L’Italie ne bouge pas
L’Italie a confirmé mardi 13 novembre à la Commission Européenne son objectif de déficit et de croissance. Bref, malgré les demandes de la Commission, elle n’a rien changé. C’était largement attendu.
Là non plus, l’histoire n’est pas finie.
Prochaines étapes :
- La Commission européenne devrait confirmer son rejet du budget prévisionnel italien.
- La Commission élabore un rapport évaluant l’opportunité de lancer ou non une procédure de déficit ou dette excessive (Article 126.3).
- La Commission adresse ensuite une notification à l’Italie et informe le Conseil si elle estime qu’il y a bien un déficit excessif ou une dette excessive (Art 126.5 et 126.6)
- Sur proposition de la Commission, le Conseil décide à la majorité qualifiée s’il y a ou non un déficit excessif ou une dette excessive (Art 126.6)
- Le Conseil impose alors un délai de trois à six mois pour prendre des mesures correctives (Art 126.7)
Ce processus, avant donc même d’évoquer le sujet de possibles sanctions, nous portera largement après les Elections Européennes.
Bref : beaucoup de bruit politique, et à part le début de la procédure, aucune décision concrète à attendre.

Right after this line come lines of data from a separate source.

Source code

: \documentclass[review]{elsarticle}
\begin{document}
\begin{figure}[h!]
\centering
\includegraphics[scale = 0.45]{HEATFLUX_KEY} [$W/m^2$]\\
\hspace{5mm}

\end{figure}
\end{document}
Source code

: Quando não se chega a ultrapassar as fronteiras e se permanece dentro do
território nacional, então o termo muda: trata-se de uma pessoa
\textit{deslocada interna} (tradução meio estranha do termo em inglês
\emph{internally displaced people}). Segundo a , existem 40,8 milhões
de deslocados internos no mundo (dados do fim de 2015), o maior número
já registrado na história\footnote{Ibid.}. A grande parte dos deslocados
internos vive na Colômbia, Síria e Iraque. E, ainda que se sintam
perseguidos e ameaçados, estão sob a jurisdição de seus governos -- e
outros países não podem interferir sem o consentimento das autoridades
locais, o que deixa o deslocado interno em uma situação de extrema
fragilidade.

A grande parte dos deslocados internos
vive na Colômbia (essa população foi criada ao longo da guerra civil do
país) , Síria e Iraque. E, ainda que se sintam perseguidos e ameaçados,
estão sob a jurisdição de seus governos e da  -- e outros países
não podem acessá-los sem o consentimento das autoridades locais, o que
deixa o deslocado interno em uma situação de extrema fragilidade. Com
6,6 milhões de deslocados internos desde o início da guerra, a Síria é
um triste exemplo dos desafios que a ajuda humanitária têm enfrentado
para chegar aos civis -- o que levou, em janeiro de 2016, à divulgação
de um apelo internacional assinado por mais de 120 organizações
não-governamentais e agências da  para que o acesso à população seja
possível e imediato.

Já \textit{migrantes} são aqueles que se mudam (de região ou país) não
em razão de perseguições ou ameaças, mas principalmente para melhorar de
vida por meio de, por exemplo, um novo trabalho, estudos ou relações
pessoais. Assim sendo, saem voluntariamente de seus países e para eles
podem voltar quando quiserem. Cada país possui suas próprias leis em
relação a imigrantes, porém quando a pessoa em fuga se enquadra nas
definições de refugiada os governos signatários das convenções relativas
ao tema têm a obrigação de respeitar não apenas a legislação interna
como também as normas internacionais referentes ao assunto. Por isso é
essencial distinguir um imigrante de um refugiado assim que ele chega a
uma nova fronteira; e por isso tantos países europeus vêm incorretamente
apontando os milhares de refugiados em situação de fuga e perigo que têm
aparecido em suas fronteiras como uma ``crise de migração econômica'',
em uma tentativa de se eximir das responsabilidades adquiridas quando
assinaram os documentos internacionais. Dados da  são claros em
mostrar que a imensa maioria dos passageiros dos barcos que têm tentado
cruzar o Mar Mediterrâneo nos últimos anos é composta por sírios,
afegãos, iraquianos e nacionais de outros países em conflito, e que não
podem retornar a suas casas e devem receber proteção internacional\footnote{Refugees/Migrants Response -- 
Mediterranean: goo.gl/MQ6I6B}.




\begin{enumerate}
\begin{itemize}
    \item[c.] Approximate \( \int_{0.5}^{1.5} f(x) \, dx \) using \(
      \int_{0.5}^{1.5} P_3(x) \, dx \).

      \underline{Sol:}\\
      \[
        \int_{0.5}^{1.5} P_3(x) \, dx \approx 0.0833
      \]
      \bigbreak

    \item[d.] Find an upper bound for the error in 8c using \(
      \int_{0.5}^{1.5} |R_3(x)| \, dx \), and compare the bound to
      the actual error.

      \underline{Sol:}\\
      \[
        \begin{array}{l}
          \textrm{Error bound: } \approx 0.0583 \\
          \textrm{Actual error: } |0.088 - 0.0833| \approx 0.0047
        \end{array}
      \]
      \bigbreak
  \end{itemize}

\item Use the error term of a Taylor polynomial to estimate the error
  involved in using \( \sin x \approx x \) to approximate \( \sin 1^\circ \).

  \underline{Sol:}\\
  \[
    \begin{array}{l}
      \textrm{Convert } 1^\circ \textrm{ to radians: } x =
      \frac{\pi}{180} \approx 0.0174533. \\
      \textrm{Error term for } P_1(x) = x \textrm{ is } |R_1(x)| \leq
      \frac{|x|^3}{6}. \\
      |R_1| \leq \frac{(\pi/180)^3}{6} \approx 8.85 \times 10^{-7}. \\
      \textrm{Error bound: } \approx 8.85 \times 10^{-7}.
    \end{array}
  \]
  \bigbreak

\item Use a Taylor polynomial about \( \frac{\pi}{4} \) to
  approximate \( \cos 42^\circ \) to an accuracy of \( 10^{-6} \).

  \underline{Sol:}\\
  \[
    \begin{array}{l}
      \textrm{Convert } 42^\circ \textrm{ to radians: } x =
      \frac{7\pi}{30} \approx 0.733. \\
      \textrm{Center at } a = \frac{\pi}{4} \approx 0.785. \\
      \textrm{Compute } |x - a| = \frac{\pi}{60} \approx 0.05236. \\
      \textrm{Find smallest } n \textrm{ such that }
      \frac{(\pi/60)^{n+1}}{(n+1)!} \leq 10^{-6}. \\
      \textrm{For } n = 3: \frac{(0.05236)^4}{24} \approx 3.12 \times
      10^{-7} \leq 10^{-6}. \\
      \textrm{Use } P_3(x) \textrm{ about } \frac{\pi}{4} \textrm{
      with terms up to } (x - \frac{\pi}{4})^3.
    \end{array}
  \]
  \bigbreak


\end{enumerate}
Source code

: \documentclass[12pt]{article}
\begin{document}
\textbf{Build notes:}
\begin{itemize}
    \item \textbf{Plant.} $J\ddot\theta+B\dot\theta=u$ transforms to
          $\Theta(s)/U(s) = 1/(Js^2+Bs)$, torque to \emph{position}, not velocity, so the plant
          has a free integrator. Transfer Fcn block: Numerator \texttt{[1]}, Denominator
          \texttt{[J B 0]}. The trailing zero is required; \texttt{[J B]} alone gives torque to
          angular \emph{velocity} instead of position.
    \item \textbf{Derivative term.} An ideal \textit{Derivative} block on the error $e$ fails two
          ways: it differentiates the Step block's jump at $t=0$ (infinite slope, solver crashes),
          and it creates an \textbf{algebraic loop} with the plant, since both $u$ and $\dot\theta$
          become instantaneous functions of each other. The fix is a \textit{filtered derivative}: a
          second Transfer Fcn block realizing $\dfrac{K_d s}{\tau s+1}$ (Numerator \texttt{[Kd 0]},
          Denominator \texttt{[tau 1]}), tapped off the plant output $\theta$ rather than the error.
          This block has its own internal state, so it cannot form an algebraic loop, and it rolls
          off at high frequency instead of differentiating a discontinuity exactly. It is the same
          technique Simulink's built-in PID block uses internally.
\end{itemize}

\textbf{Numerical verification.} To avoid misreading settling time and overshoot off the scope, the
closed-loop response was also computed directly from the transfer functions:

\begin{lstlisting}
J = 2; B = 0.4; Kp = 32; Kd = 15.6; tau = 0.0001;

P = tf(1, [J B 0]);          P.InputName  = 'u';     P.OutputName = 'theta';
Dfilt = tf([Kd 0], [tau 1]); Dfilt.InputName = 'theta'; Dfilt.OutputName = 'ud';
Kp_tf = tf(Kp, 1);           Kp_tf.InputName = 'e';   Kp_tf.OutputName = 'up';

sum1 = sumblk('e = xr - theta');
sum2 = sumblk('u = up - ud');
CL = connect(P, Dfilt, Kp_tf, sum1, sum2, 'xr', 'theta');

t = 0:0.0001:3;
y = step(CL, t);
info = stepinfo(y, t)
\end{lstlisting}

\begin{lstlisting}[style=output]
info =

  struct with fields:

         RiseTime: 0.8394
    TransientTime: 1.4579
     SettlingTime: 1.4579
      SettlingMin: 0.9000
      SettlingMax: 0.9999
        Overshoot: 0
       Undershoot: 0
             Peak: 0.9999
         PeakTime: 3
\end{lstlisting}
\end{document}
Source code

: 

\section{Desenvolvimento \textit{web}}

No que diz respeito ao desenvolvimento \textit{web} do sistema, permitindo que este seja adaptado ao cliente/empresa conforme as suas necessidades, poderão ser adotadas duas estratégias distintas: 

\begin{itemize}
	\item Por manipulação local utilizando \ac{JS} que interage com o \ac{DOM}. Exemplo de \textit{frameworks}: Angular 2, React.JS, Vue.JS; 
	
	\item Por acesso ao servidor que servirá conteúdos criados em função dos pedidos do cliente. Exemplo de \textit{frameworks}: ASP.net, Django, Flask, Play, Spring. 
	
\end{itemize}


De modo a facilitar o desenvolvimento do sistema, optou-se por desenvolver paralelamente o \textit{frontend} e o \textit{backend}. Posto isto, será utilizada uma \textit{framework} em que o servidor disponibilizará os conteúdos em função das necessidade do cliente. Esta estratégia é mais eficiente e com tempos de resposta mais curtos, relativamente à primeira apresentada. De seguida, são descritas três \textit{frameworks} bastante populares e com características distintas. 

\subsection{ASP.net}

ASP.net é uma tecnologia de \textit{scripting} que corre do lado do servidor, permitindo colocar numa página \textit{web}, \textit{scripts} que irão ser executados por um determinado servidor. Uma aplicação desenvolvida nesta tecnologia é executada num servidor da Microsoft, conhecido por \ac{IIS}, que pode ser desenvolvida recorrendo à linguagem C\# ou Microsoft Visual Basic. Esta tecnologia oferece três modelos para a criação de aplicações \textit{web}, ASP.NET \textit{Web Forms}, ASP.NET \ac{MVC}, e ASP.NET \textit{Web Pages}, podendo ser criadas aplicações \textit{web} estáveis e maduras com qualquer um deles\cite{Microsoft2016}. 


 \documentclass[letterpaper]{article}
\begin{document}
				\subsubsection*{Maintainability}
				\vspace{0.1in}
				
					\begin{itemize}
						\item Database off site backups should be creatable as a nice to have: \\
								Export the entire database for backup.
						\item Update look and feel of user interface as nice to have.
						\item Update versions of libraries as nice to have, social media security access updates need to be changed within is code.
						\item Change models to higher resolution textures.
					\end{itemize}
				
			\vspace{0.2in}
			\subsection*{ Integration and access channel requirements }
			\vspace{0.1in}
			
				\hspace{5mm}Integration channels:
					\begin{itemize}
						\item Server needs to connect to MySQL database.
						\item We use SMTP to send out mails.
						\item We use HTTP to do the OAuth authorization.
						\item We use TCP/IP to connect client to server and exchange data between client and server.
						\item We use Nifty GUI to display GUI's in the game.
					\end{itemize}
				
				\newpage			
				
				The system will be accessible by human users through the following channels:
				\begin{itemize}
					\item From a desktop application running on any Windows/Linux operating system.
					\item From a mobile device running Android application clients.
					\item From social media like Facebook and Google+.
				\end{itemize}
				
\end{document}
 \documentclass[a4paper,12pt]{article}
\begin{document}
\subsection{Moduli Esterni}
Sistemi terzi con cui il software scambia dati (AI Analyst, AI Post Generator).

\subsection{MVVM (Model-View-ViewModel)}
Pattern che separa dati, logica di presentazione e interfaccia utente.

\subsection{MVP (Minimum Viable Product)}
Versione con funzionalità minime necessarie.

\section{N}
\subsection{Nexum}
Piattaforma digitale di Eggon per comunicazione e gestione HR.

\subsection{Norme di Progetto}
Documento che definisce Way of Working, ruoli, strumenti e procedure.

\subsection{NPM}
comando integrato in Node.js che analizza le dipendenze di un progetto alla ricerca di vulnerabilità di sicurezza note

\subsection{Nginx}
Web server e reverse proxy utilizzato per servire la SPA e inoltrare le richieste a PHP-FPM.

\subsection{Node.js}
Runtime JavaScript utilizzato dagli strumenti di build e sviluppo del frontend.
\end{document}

Les taux italiens se sont installés depuis début octobre dans une fourchette large centrée autour de 300 points de base. C’est notre attente à 3 mois.
Bras de fer Amérique/Europe sur l’Iran
Le Trésor américain a annoncé hier que la Banque Centrale iranienne n’avait plus accès à SWIFT.
La « Society for Worldwide Interbank Financial Telecommunication (SWIFT) » est un réseau financier basé en Belgique qui permet aux institutions financières de plus de 200 pays d’exécuter des opérations transfrontalières. SWIFT avait déjà annoncé la semaine dernière avoir coupé l’accès à certaines banques iraniennes.
En théorie, les Etats-Unis ne peuvent pas forcer directement SWIFT à prendre de telles mesures. L’Union Européenne, qui souhaitait sauver au moins une partie de l’accord nucléaire de 2015 était d’ailleurs contre ces mesures.
Bref, les pressions américaines ont donc prévalu et même si SWIFT s’expose maintenant à des sanctions européennes, le message est clair : c’est Washington et non Bruxelles qui décide en la matière. Le système européen alternatif à SWIFT, souhaité par les autorités Européennes, ne sera pas disponible avant plusieurs mois.
Un signe avant-coureur de plus de progression de l’inflation
L’enquête NFIB sur les petites entreprises américaines reste très élevée. La différence importante ce mois-ci est que la proportion des entreprises qui pensent augmenter leurs prix de vente sur les 3 mois prochains, est maintenant de 28%. C’est le chiffre le plus élevé depuis la crise et l’accélération récente est très marquée.
Un signe de plus que les risques sur l’inflation sont à la hausse.